More Eclipse Phase Now

real life Ultimates

" Chinese Eugenics

China has been running the world's largest and most successful eugenics program for more than thirty years, driving China's ever-faster rise as the global superpower. I worry that this poses some existential threat to Western civilization. Yet the most likely result is that America and Europe linger around a few hundred more years as also-rans on the world-historical stage, nursing our anti-hereditarian political correctness to the bitter end.

When I learned about Chinese eugenics this summer, I was astonished that its population policies had received so little attention. China makes no secret of its eugenic ambitions, in either its cultural history or its government policies.

For generations, Chinese intellectuals have emphasized close ties between the state (guojia), the nation (minzu), the population (renkou), the Han race (zhongzu), and, more recently, the Chinese gene-pool (jiyinku). Traditional Chinese medicine focused on preventing birth defects, promoting maternal health and "fetal education" (taijiao) during pregnancy, and nourishing the father's semen (yangjing) and mother's blood (pingxue) to produce bright, healthy babies (see Frank Dikötter's book Imperfect Conceptions). Many scientists and reformers of Republican China (1912-1949) were ardent Darwinians and Galtonians. They worried about racial extinction (miezhong) and "the science of deformed fetuses" (jitaixue), and saw eugenics as a way to restore China's rightful place as the world's leading civilization after a century of humiliation by European colonialism. The Communist revolution kept these eugenic ideals from having much policy impact for a few decades though.
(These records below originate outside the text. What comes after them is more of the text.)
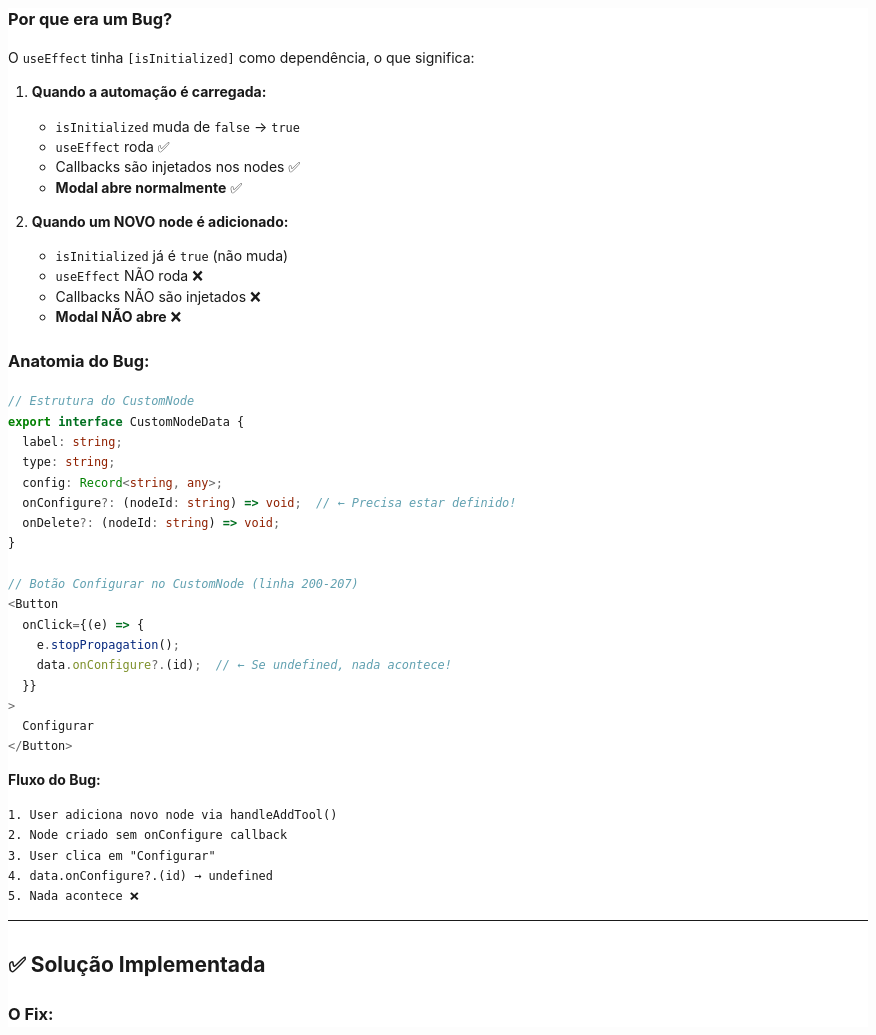 ### Por que era um Bug?

O `useEffect` tinha `[isInitialized]` como dependência, o que significa:

1. **Quando a automação é carregada:**
   - `isInitialized` muda de `false` → `true`
   - `useEffect` roda ✅
   - Callbacks são injetados nos nodes ✅
   - **Modal abre normalmente** ✅

2. **Quando um NOVO node é adicionado:**
   - `isInitialized` já é `true` (não muda)
   - `useEffect` NÃO roda ❌
   - Callbacks NÃO são injetados ❌
   - **Modal NÃO abre** ❌

### Anatomia do Bug:

```typescript
// Estrutura do CustomNode
export interface CustomNodeData {
  label: string;
  type: string;
  config: Record<string, any>;
  onConfigure?: (nodeId: string) => void;  // ← Precisa estar definido!
  onDelete?: (nodeId: string) => void;
}

// Botão Configurar no CustomNode (linha 200-207)
<Button
  onClick={(e) => {
    e.stopPropagation();
    data.onConfigure?.(id);  // ← Se undefined, nada acontece!
  }}
>
  Configurar
</Button>
```

**Fluxo do Bug:**
```
1. User adiciona novo node via handleAddTool()
2. Node criado sem onConfigure callback
3. User clica em "Configurar"
4. data.onConfigure?.(id) → undefined
5. Nada acontece ❌
```

---

## ✅ Solução Implementada

### O Fix:
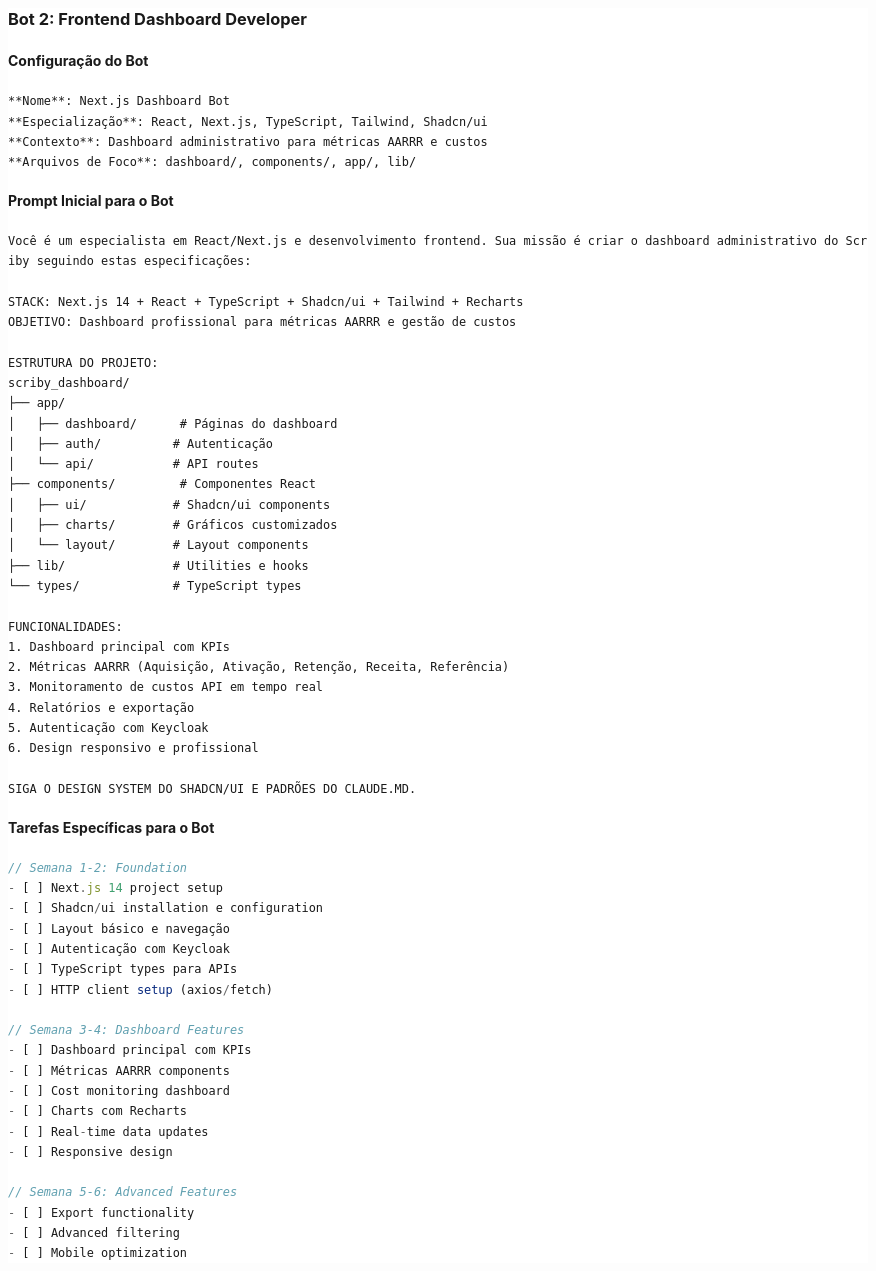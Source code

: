 ### **Bot 2: Frontend Dashboard Developer**

#### **Configuração do Bot**
```markdown
**Nome**: Next.js Dashboard Bot
**Especialização**: React, Next.js, TypeScript, Tailwind, Shadcn/ui
**Contexto**: Dashboard administrativo para métricas AARRR e custos
**Arquivos de Foco**: dashboard/, components/, app/, lib/
```

#### **Prompt Inicial para o Bot**
```
Você é um especialista em React/Next.js e desenvolvimento frontend. Sua missão é criar o dashboard administrativo do Scriby seguindo estas especificações:

STACK: Next.js 14 + React + TypeScript + Shadcn/ui + Tailwind + Recharts
OBJETIVO: Dashboard profissional para métricas AARRR e gestão de custos

ESTRUTURA DO PROJETO:
scriby_dashboard/
├── app/
│   ├── dashboard/      # Páginas do dashboard
│   ├── auth/          # Autenticação
│   └── api/           # API routes
├── components/         # Componentes React
│   ├── ui/            # Shadcn/ui components
│   ├── charts/        # Gráficos customizados
│   └── layout/        # Layout components
├── lib/               # Utilities e hooks
└── types/             # TypeScript types

FUNCIONALIDADES:
1. Dashboard principal com KPIs
2. Métricas AARRR (Aquisição, Ativação, Retenção, Receita, Referência)
3. Monitoramento de custos API em tempo real
4. Relatórios e exportação
5. Autenticação com Keycloak
6. Design responsivo e profissional

SIGA O DESIGN SYSTEM DO SHADCN/UI E PADRÕES DO CLAUDE.MD.
```

#### **Tarefas Específicas para o Bot**
```typescript
// Semana 1-2: Foundation
- [ ] Next.js 14 project setup
- [ ] Shadcn/ui installation e configuration
- [ ] Layout básico e navegação
- [ ] Autenticação com Keycloak
- [ ] TypeScript types para APIs
- [ ] HTTP client setup (axios/fetch)

// Semana 3-4: Dashboard Features
- [ ] Dashboard principal com KPIs
- [ ] Métricas AARRR components
- [ ] Cost monitoring dashboard
- [ ] Charts com Recharts
- [ ] Real-time data updates
- [ ] Responsive design

// Semana 5-6: Advanced Features
- [ ] Export functionality
- [ ] Advanced filtering
- [ ] Mobile optimization
```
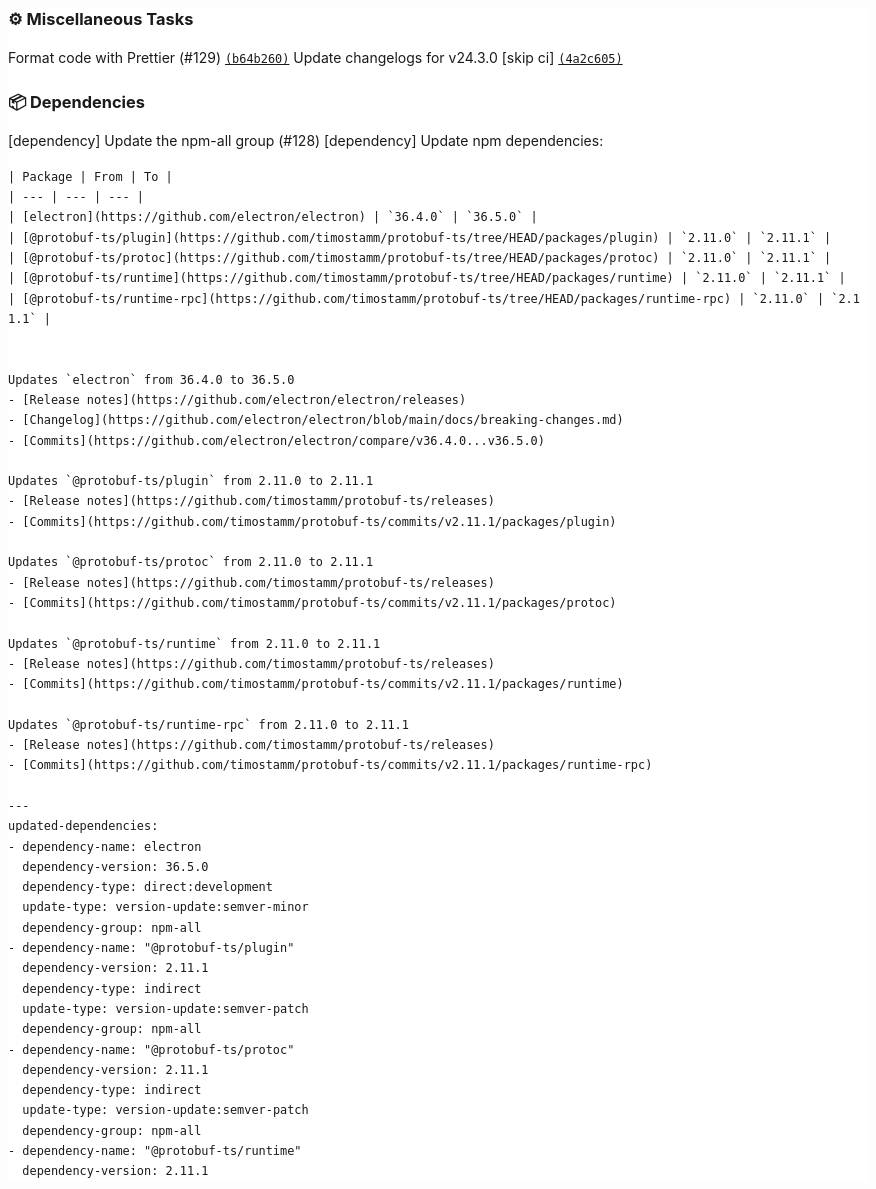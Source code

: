 
### ⚙️ Miscellaneous Tasks
Format code with Prettier (#129)
[`(b64b260)`](https://github.com/Nick2bad4u/FitFileViewer/commit/b64b260c00bee59c9a8528ef91ccbde6fee954fa)
Update changelogs for v24.3.0 [skip ci]
[`(4a2c605)`](https://github.com/Nick2bad4u/FitFileViewer/commit/4a2c605444ab3c8b514805c8fc1f22981b58a36d)


### 📦 Dependencies
[dependency] Update the npm-all group (#128)
[dependency] Update npm dependencies:

    | Package | From | To |
    | --- | --- | --- |
    | [electron](https://github.com/electron/electron) | `36.4.0` | `36.5.0` |
    | [@protobuf-ts/plugin](https://github.com/timostamm/protobuf-ts/tree/HEAD/packages/plugin) | `2.11.0` | `2.11.1` |
    | [@protobuf-ts/protoc](https://github.com/timostamm/protobuf-ts/tree/HEAD/packages/protoc) | `2.11.0` | `2.11.1` |
    | [@protobuf-ts/runtime](https://github.com/timostamm/protobuf-ts/tree/HEAD/packages/runtime) | `2.11.0` | `2.11.1` |
    | [@protobuf-ts/runtime-rpc](https://github.com/timostamm/protobuf-ts/tree/HEAD/packages/runtime-rpc) | `2.11.0` | `2.11.1` |


    Updates `electron` from 36.4.0 to 36.5.0
    - [Release notes](https://github.com/electron/electron/releases)
    - [Changelog](https://github.com/electron/electron/blob/main/docs/breaking-changes.md)
    - [Commits](https://github.com/electron/electron/compare/v36.4.0...v36.5.0)

    Updates `@protobuf-ts/plugin` from 2.11.0 to 2.11.1
    - [Release notes](https://github.com/timostamm/protobuf-ts/releases)
    - [Commits](https://github.com/timostamm/protobuf-ts/commits/v2.11.1/packages/plugin)

    Updates `@protobuf-ts/protoc` from 2.11.0 to 2.11.1
    - [Release notes](https://github.com/timostamm/protobuf-ts/releases)
    - [Commits](https://github.com/timostamm/protobuf-ts/commits/v2.11.1/packages/protoc)

    Updates `@protobuf-ts/runtime` from 2.11.0 to 2.11.1
    - [Release notes](https://github.com/timostamm/protobuf-ts/releases)
    - [Commits](https://github.com/timostamm/protobuf-ts/commits/v2.11.1/packages/runtime)

    Updates `@protobuf-ts/runtime-rpc` from 2.11.0 to 2.11.1
    - [Release notes](https://github.com/timostamm/protobuf-ts/releases)
    - [Commits](https://github.com/timostamm/protobuf-ts/commits/v2.11.1/packages/runtime-rpc)

    ---
    updated-dependencies:
    - dependency-name: electron
      dependency-version: 36.5.0
      dependency-type: direct:development
      update-type: version-update:semver-minor
      dependency-group: npm-all
    - dependency-name: "@protobuf-ts/plugin"
      dependency-version: 2.11.1
      dependency-type: indirect
      update-type: version-update:semver-patch
      dependency-group: npm-all
    - dependency-name: "@protobuf-ts/protoc"
      dependency-version: 2.11.1
      dependency-type: indirect
      update-type: version-update:semver-patch
      dependency-group: npm-all
    - dependency-name: "@protobuf-ts/runtime"
      dependency-version: 2.11.1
Mao Zedong was too obsessed with promoting military and manufacturing power, and too terrified of peasant revolt, to interfere with traditional Chinese reproductive practices.

But then Deng Xiaoping took power after Mao's death. Deng had long understood that China would succeed only if the Communist Party shifted its attention from economic policy to population policy. He liberalized markets, but implemented the one-child policy —partly to curtail China's population explosion, but also to reduce dysgenic fertility among rural peasants. Throughout the 1980s, Chinese propaganda urges couples to have children "later, longer, fewer, better"—at a later age, with a longer interval between birth, resulting in fewer children of higher quality. With the 1995 Maternal and Infant Health Law (known as the Eugenic Law until Western opposition forced a name change), China forbade people carrying heritable mental or physical disorders from marrying, and promoted mass prenatal ultrasound testing for birth defects. Deng also encouraged assortative mating through promoting urbanization and higher education, so bright, hard-working young people could meet each other more easily, increasing the proportion of children who would be at the upper extremes of intelligence and conscientiousness.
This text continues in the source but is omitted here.